Вот он отнял руку от плеча египтянина и сам указал на ужасное место смерти.

Мелиссе казалось, что смех Каракаллы, ни малейший звук которого не мог дойти до нее, громко раздается в ее ушах, подобно вою пены, и, повинуясь непреодолимому побуждению, она еще раз посмотрела на все это молодое счастье, на эти жизни, которые были уничтожены в какой-нибудь час, и на эти потоки крови, которые будут оплаканы таким множеством горячих слез.

Сердце ее обливалось кровью от этого зрелища, однако же она благодарна ему, так как оно показало ей в первый раз всю преступную испорченность смеющегося чудовища во всей ее отвратительной наготе.

Омерзение к человеку, для которого все было ничтожно, кроме власти, злобы и козней, вытеснило из сердца Мелиссы страх, сострадание и последнюю тень упрека себе самой за то, что она возбудила в нем желания, которых не могла исполнить.

Ее маленькие руки сжались в кулаки, и, не глядя больше на отвратительного мясника, осмеливавшегося поднять к ней глаза, она отступила от окна и, устрашенная хриплым звуком своего собственного голоса, громко вскричала себе самой: «Время, время! Сегодня оно исполняется для него».

Как сверкнули при этом ее глаза и с каким бурным волнением поднималась и опускалась ее грудь! Каким твердым шагом измеряла она затем длинный ряд комнат, между тем как в ней укреплялось убеждение, что это деяние злобного убийцы в пурпуре приблизит для угнетенного света день спасения и мира, о которых мечтал отпущенник Андреас. Когда же безмолвное ее скитание по комнатам снова привело ее к тем книгам, которые Эвриала тихонько положила на ее постель, она в восторженном возбуждении схватила радостное благовестие Луки, подняла его вверх и громко крикнула в окно приветствие ангела, запечатлевшееся в ее памяти, как будто желая, чтобы Каракалла услышал его: «И на земле мир, в человецех благоволение!»

Затем она снова начала ходить по комнатам языческих мистов, повторяя про себя каждое доброе слово, которое она слышала от Эвриалы и отпущенника Андреаса. Образ Божественного Учителя, пришедшего для того чтобы даровать миру любовь и самоотверженно запечатлеть свое возвышенное учение смертью, восставал перед ее душою, и то, что ей рассказывала о Нем христианка Иоанна, поясняло этот образ так, что он стоял перед нею с явственными чертами, прекрасный, кроткий, полный любви и благости.

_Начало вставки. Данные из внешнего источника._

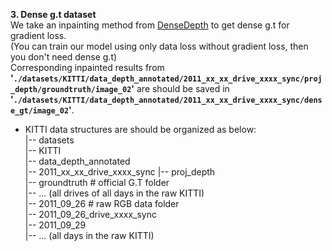 **3. Dense g.t dataset**  
   We take an inpainting method from [DenseDepth](https://github.com/ialhashim/DenseDepth) to get dense g.t for gradient loss.  
   (You can train our model using only data loss without gradient loss, then you don't need dense g.t)  
   Corresponding inpainted results from **'`./datasets/KITTI/data_depth_annotated/2011_xx_xx_drive_xxxx_sync/proj_depth/groundtruth/image_02`'** are should be saved in **'`./datasets/KITTI/data_depth_annotated/2011_xx_xx_drive_xxxx_sync/dense_gt/image_02`'**.

* KITTI data structures are should be organized as below:  
                  |-- datasets  
         |-- KITTI  
            |-- data_depth_annotated  
               |-- 2011_xx_xx_drive_xxxx_sync
                  |-- proj_depth  
                       |-- groundtruth			# official G.T folder  
               |-- ... (all drives of all days in the raw KITTI)  
           |-- 2011_09_26			               # raw RGB data folder  
               |-- 2011_09_26_drive_xxxx_sync  
           |-- 2011_09_29  
           |-- ... (all days in the raw KITTI)  
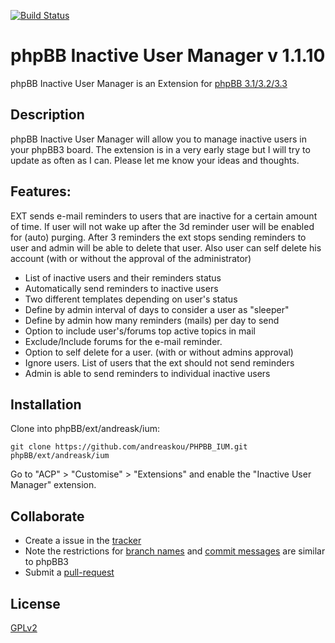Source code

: [![Build Status](https://travis-ci.org/andreaskou/PHPBB_IUM.svg?branch=master)](https://travis-ci.org/andreaskou/PHPBB_IUM)
# phpBB Inactive User Manager v 1.1.10

phpBB Inactive User Manager is an Extension for [phpBB 3.1/3.2/3.3](https://www.phpbb.com/)

## Description

phpBB Inactive User Manager will allow you to manage inactive users in your phpBB3 board.
The extension is in a very early stage but I will try to update as often as I can.
Please let me know your ideas and thoughts.

## Features:

EXT sends e-mail reminders to users that are inactive for a certain amount of time. If user will not wake up after the 3d reminder user will be enabled for (auto) purging. After 3 reminders the ext stops sending reminders to user and admin will be able to delete that user.
Also user can self delete his account (with or without the approval of the administrator)

* List of inactive users and their reminders status
* Automatically send reminders to inactive users
* Two different templates depending on user's status
* Define by admin interval of days to consider a user as "sleeper"
* Define by admin how many reminders (mails) per day to send
* Option to include user's/forums top active topics in mail
* Exclude/Include forums for the e-mail reminder.
* Option to self delete for a user. (with or without admins approval)
* Ignore users. List of users that the ext should not send reminders
* Admin is able to send reminders to individual inactive users

## Installation

Clone into phpBB/ext/andreask/ium:

    git clone https://github.com/andreaskou/PHPBB_IUM.git phpBB/ext/andreask/ium

Go to "ACP" > "Customise" > "Extensions" and enable the "Inactive User Manager" extension.

## Collaborate

* Create a issue in the [tracker](https://github.com/andreaskou/PHPBB_IUM/issues)
* Note the restrictions for [branch names](https://wiki.phpbb.com/Git#Branch_Names) and [commit messages](https://wiki.phpbb.com/Git#Commit_Messages) are similar to phpBB3
* Submit a [pull-request](https://github.com/andreaskou/PHPBB_IUM/pulls)

## License

[GPLv2](license.txt)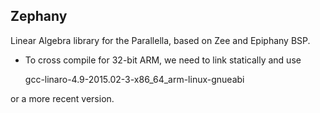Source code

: Zephany
-------

Linear Algebra library for the Parallella, based on Zee and Epiphany BSP.

- To cross compile for 32-bit ARM, we need to link statically and use

    gcc-linaro-4.9-2015.02-3-x86_64_arm-linux-gnueabi

or a more recent version.
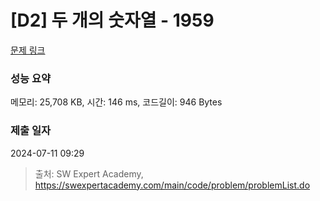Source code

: # [D2] 두 개의 숫자열 - 1959 

[문제 링크](https://swexpertacademy.com/main/code/problem/problemDetail.do?contestProbId=AV5PpoFaAS4DFAUq) 

### 성능 요약

메모리: 25,708 KB, 시간: 146 ms, 코드길이: 946 Bytes

### 제출 일자

2024-07-11 09:29



> 출처: SW Expert Academy, https://swexpertacademy.com/main/code/problem/problemList.do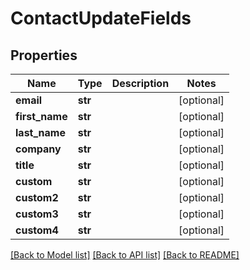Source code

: # ContactUpdateFields

## Properties
Name | Type | Description | Notes
------------ | ------------- | ------------- | -------------
**email** | **str** |  | [optional] 
**first_name** | **str** |  | [optional] 
**last_name** | **str** |  | [optional] 
**company** | **str** |  | [optional] 
**title** | **str** |  | [optional] 
**custom** | **str** |  | [optional] 
**custom2** | **str** |  | [optional] 
**custom3** | **str** |  | [optional] 
**custom4** | **str** |  | [optional] 

[[Back to Model list]](../README.md#documentation-for-models) [[Back to API list]](../README.md#documentation-for-api-endpoints) [[Back to README]](../README.md)


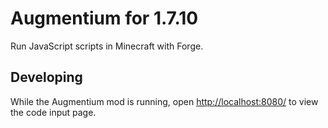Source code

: Augmentium for 1.7.10
==========

Run JavaScript scripts in Minecraft with Forge.

Developing
----------
While the Augmentium mod is running, open <http://localhost:8080/> to view the code input page.
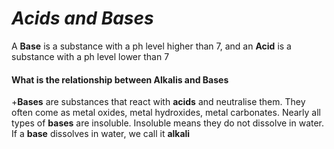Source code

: # *Acids and Bases*

A **Base** is a substance with a ph level higher than 7, and an **Acid** is a substance with a ph level lower than 7


#### What is the relationship between Alkalis and Bases
 +**Bases** are substances that react with **acids** and neutralise them. They often come as metal oxides, metal hydroxides, metal carbonates. Nearly all types of **bases** are insoluble. Insoluble means they do not dissolve in water. If a **base** dissolves in water, we call it **alkali**
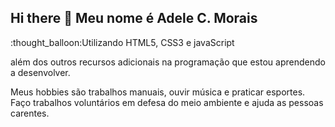 ## Hi there 👋 Meu nome é Adele C. Morais

<p> :thought_balloon:Utilizando HTML5, CSS3 e javaScript</p>
<p>além dos outros recursos adicionais na programação que estou aprendendo a desenvolver.</P>
<p>Meus hobbies são trabalhos manuais, ouvir música e praticar esportes.<br>Faço trabalhos voluntários em defesa do meio ambiente e ajuda as pessoas carentes.</p>
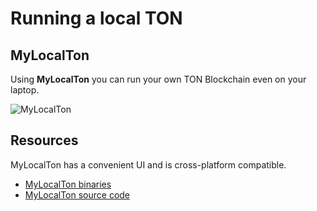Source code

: # Running a local TON

## MyLocalTon

Using **MyLocalTon** you can run your own TON Blockchain even on your laptop.

![MyLocalTon](/img/docs/mylocalton.jpeg)

## Resources

MyLocalTon has a convenient UI and is cross-platform compatible.

* [MyLocalTon binaries](https://github.com/neodiX42/MyLocalTon/releases)
* [MyLocalTon source code](https://github.com/neodiX42/MyLocalTon)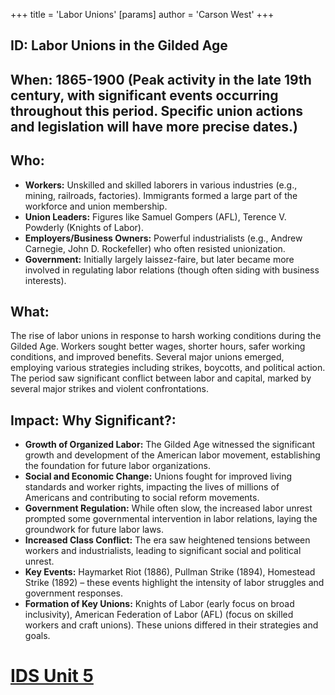 +++
 title = 'Labor Unions'
[params]
	author = 'Carson West'
+++
## ID: Labor Unions in the Gilded Age

## When: 1865-1900 (Peak activity in the late 19th century,  with significant events occurring throughout this period.  Specific union actions and legislation will have more precise dates.)

## Who:
* **Workers:** Unskilled and skilled laborers in various industries (e.g., mining, railroads, factories).  Immigrants formed a large part of the workforce and union membership.
* **Union Leaders:**  Figures like Samuel Gompers (AFL), Terence V. Powderly (Knights of Labor).
* **Employers/Business Owners:**  Powerful industrialists (e.g., Andrew Carnegie, John D. Rockefeller) who often resisted unionization.
* **Government:**  Initially largely laissez-faire, but later became more involved in regulating labor relations (though often siding with business interests).

## What:
The rise of labor unions in response to harsh working conditions during the Gilded Age.  Workers sought better wages, shorter hours, safer working conditions, and improved benefits.  Several major unions emerged, employing various strategies including strikes, boycotts, and political action.  The period saw significant conflict between labor and capital, marked by several major strikes and violent confrontations.

## Impact: Why Significant?:
* **Growth of Organized Labor:**  The Gilded Age witnessed the significant growth and development of the American labor movement, establishing the foundation for future labor organizations.
* **Social and Economic Change:** Unions fought for improved living standards and worker rights, impacting the lives of millions of Americans and contributing to social reform movements.
* **Government Regulation:**  While often slow, the increased labor unrest prompted some governmental intervention in labor relations, laying the groundwork for future labor laws.
* **Increased Class Conflict:**  The era saw heightened tensions between workers and industrialists, leading to significant social and political unrest.
* **Key Events:**  Haymarket Riot (1886), Pullman Strike (1894), Homestead Strike (1892) – these events highlight the intensity of labor struggles and government responses.
* **Formation of Key Unions:**  Knights of Labor (early focus on broad inclusivity), American Federation of Labor (AFL) (focus on skilled workers and craft unions).  These unions differed in their strategies and goals.



# [IDS Unit 5](./../ids-unit-5/)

При этом она радостно вспомнила борьбу, которую вела сама с собою, и приятное чувство после своего решения пожертвовать своим собственным счастьем, чтобы оградить других от страдания.

Теперь свитки Эвриалы могущественно привлекали ее, так как они содержали в себе ключ для входа во внутренность чудесного здания, в преддверие которого ввели ее сама жизнь и ее собственные испытания.

Она села спиною к окну и раскрыла Евангелие от Матфея от первого стиха, который рука Эвриалы написала красными чернилами.

Для связного, последовательного чтения у Мелиссы недоставало спокойствия; с нетерпением ребенка, в первый раз попавшего в новый сад, приобретенный его родителями, она спешила перейти от одного привлекательного места к другому и каждое применяла к себе самой, к тем, кого она любила, и, в другом смысле, к нарушителям ее мира.